Through their mourning, the family has become closer than ever. “You just feel more deeply now. You hug more deeply, you love more deeply,” says Brosnan. He and his sons play together, go to the beach and invite friends over for swimming parties, and Pierce talks to Charlotte by phone every day.

But he is also smart enough to know that their grief isn’t going to diminish soon. So he keeps an eye on himself and the children. He lets them see him weep, lets them know that he is lonely. And he asks them if everything is OK. Sometimes it isn’t. “I can see the pain in Christopher’s eyes, the absence in his heart for his mother,” says Pierce. An aspiring filmmaker, Chris has enrolled in a screenwriting course at UCLA. Sean, a third grader, has told Pierce he is happy talking only to his dad, but Brosnan has sought out a counselor for both son and father. He himself is an only child whose father, Tom, a carpenter, split with Brosnan’s mother (whose name he won’t divulge) before Pierce’s first birthday. She later left him with relatives while she went to nursing school in England. They reunited there when he was 11. “I know from my own childhood [that] there was enough [loneliness] bottled up, and I don’t want that to happen with Sean,” says Brosnan.

Then he brightens, throws his arms out in a gesture of joy. “I don’t want this to sound depressing,” he says. “There is still laughter in the house, believe it or not, and a great spirit of life. I have wonderful children and work!”

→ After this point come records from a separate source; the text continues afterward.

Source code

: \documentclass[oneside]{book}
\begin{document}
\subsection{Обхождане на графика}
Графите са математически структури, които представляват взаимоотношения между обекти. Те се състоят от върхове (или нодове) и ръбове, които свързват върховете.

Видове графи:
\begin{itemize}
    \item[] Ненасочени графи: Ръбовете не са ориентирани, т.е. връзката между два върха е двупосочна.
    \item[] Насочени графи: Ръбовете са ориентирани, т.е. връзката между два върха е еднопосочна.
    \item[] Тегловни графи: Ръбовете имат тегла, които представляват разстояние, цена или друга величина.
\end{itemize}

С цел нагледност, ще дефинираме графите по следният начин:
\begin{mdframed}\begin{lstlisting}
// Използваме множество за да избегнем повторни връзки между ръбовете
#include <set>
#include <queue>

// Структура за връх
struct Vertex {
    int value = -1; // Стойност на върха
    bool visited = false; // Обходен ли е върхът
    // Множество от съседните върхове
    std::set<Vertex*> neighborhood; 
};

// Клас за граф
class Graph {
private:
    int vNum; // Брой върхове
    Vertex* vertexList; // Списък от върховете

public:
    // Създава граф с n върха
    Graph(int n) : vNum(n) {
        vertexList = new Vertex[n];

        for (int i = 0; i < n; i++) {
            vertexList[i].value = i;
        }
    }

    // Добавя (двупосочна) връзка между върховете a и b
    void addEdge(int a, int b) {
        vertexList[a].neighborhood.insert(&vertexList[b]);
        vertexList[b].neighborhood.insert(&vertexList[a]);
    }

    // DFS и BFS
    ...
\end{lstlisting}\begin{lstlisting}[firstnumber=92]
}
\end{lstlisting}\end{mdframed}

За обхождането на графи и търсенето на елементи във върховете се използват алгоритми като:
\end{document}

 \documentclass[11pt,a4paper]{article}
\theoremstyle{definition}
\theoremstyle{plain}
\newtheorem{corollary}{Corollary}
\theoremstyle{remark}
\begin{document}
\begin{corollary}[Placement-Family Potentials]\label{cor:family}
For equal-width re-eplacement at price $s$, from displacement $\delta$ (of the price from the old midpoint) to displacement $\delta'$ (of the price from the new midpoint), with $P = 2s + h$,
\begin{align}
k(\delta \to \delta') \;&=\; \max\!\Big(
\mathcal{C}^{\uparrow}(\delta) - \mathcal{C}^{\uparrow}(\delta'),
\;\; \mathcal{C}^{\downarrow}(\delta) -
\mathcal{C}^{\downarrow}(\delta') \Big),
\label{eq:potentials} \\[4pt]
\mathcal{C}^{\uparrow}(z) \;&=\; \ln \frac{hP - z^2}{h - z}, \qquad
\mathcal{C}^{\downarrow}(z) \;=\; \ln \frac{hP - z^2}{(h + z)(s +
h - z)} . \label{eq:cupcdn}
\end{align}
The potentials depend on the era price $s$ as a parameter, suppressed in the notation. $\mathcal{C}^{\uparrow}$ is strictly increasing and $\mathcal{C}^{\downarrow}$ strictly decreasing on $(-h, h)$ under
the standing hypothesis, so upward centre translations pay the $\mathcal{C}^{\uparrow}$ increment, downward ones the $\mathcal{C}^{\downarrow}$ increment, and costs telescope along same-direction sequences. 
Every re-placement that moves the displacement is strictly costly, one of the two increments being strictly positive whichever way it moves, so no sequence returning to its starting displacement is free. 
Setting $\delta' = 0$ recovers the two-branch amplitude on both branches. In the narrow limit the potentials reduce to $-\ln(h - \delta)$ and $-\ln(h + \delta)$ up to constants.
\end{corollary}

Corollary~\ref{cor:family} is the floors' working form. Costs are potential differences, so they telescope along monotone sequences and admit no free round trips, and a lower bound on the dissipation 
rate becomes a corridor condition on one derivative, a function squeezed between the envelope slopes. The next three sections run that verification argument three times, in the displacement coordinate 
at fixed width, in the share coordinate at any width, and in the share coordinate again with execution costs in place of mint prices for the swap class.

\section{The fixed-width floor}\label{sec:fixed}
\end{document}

He will try to juggle both when Sean and Christopher accompany their dad on location to Yugoslavia later this year to film Death Train, an Alistair MacLean action thriller. On a recent afternoon, Brosnan was speaking to a visitor when his housekeeper, Roxanne, appeared, holding a phone message. Brosnan asks to be excused. When he returns, his step is jaunty, his handsome face wreathed in a smile. He has just clinched an NBC adventure series, Running Wilde, debuting this fall, in which he will star as Austin Wilde, an ex-racing car driver who writes for a motor magazine and tools around in a Shelby Cobra. Brosnan is particularly happy to have landed a TV series right now, he says, so that he can be “a daddy who goes to work in the morning and comes home at night.” He has also secured a co-executive producer credit, which will help him maintain a family man’s working hours. “Cassie,” he says, “would be happy with that one.

In the garden at that moment, Cassie might indeed have been smiling.